(Stored records)
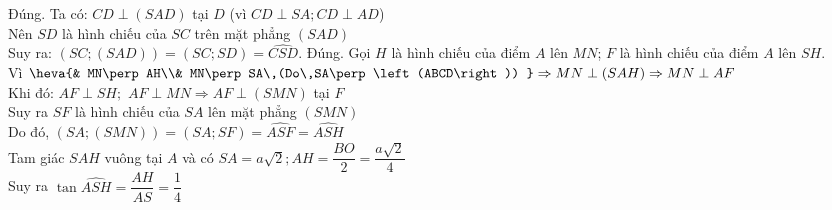 \begin{ex}
{\begin{itemchoice}
   \itemch Đúng. 
   Ta có: $  CD\perp\left(SAD\right)$ tại $ D$ (vì $ CD\perp SA;CD\perp AD$)\\
   Nên $ SD$ là hình chiếu của $ SC$ trên mặt  phẳng $\left(SAD\right)$\\
   Suy ra: $\left(SC;\left(SAD\right)\right)=\left(SC;SD\right)=\widehat{CSD}$. \itemch  Đúng.
   Gọi $ H$ là hình chiếu của điểm $ A$ lên $ MN$; $  F$ là hình chiếu của điểm $ A$ lên $ SH$.\\
   Vì $\heva{& 
    MN\perp AH\\&
   MN\perp  SA\,(Do\,SA\perp\left(ABCD\right))
   }\Rightarrow MN\perp\left(SAH\right)\Rightarrow MN\perp  AF$\\
   Khi đó: $ AF\perp SH;$ $ AF\perp MN\Rightarrow AF\perp\left(SMN\right)$ tại $ F$\\ Suy ra $  SF$ là hình chiếu của $ SA$ lên mặt phẳng $\left(SMN\right)$\\
   Do đó,  $\left(SA;\left(SMN\right)\right)=\left(SA;SF\right)=\widehat{ASF}=\widehat{ASH}$\\
    Tam giác $ SAH$ vuông tại $ A$ và có $ SA=a\sqrt 2;AH=\dfrac{BO}{2}=\dfrac{a\sqrt 2}{4}$\\
   Suy  ra $\tan\widehat{ASH}=\dfrac{AH}{AS}=\dfrac{1}{4}$
 \end{itemchoice}}
\end{ex}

__Work instruction__
Every line above that holds the string "chiếu" should be copied into the answer.

__Written response__
   Nên $ SD$ là hình chiếu của $ SC$ trên mặt  phẳng $\left(SAD\right)$\\
   Gọi $ H$ là hình chiếu của điểm $ A$ lên $ MN$; $  F$ là hình chiếu của điểm $ A$ lên $ SH$.\\
   Khi đó: $ AF\perp SH;$ $ AF\perp MN\Rightarrow AF\perp\left(SMN\right)$ tại $ F$\\ Suy ra $  SF$ là hình chiếu của $ SA$ lên mặt phẳng $\left(SMN\right)$\\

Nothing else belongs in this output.